China moved on Saturday toward requiring domestic tech companies to submit to a cybersecurity checkup before they can go public on overseas stock exchanges, a step that would close the regulatory gap that allowed the ride-hailing giant Didi to list shares on Wall Street last week without getting a clean bill of digital health from Beijing.
On July 2, two days after Didi’s shares began trading on the New York Stock Exchange, China’s internet regulator ordered the company to stop signing up users while officials conducted a security review, sending its share price tumbling.
Chinese regulators have since ordered Didi’s apps off mobile stores and fined it for failing to give advance notice about some of its past merger deals, making clear their displeasure with the company, whose ride-hailing service has 377 million annual active users in China.
Data protection has been a main focus for Beijing as China jousts with the United States for high-tech leadership. Just as U.S. officials have sought to ensure that Americans’ data is protected from the Communist Party’s prying eyes, Chinese officials want to ensure that domestic tech companies do not compromise their information about Chinese users when they go public overseas and submit to the scrutiny of foreign securities regulators.

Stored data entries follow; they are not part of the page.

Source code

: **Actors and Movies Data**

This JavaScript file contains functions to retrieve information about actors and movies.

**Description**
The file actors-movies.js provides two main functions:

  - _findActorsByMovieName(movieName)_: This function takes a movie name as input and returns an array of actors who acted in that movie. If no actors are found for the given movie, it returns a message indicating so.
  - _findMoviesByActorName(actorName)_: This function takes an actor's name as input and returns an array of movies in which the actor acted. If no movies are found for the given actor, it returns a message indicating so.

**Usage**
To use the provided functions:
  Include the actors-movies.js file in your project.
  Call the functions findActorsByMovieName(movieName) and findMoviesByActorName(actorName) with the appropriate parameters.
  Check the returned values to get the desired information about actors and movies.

China’s internet regulator, the Cyberspace Administration of China, enacted its rules on security reviews last year as part of its framework for safeguarding the nation’s digital infrastructure.
Those regulations stopped short of requiring companies like Didi to undergo a formal security check before filing for an overseas initial public offering, but that would change under the revisions proposed by the agency on Saturday.
The revised rules say a security review would be mandatory for any business possessing information on more than one million users that seeks to list its shares abroad. Such companies would need to submit materials related to their I.P.O.s, as well as procurement documents and contracts.
Under the existing rules, the security review is aimed at addressing the risks to national security and business continuity posed by the servers, software, cloud services and other products that major tech companies use.
The revised rules add two more risks to the list: the possibility that important data could be “stolen, leaked, damaged and illegally exploited or moved overseas,” and that data could be “influenced, controlled or maliciously exploited by foreign governments” after an overseas I.P.O.
The Cyberspace Administration is accepting public comments on the revisions until July 25.
Top Chinese policymakers had indicated this week in a policy document that they would seek to toughen supervision over companies listed overseas, an issue that the document framed as a national security concern.
For fast-growing Chinese tech businesses, a Wall Street share sale has long been highly coveted as a chance to reward early employees and funders while also winning the validation of international investors. But Beijing is making clear that none of that is as important as securing companies’ data and digital infrastructure.
After moving against Didi, the Cyberspace Administration this week ordered three additional internet platforms — two that connected freight customers with truck drivers and one for job recruitment — to suspend user registrations and submit to security reviews. Like Didi, the two companies behind those platforms, Full Truck Alliance and Kanzhun, had also gone public recently in the United States.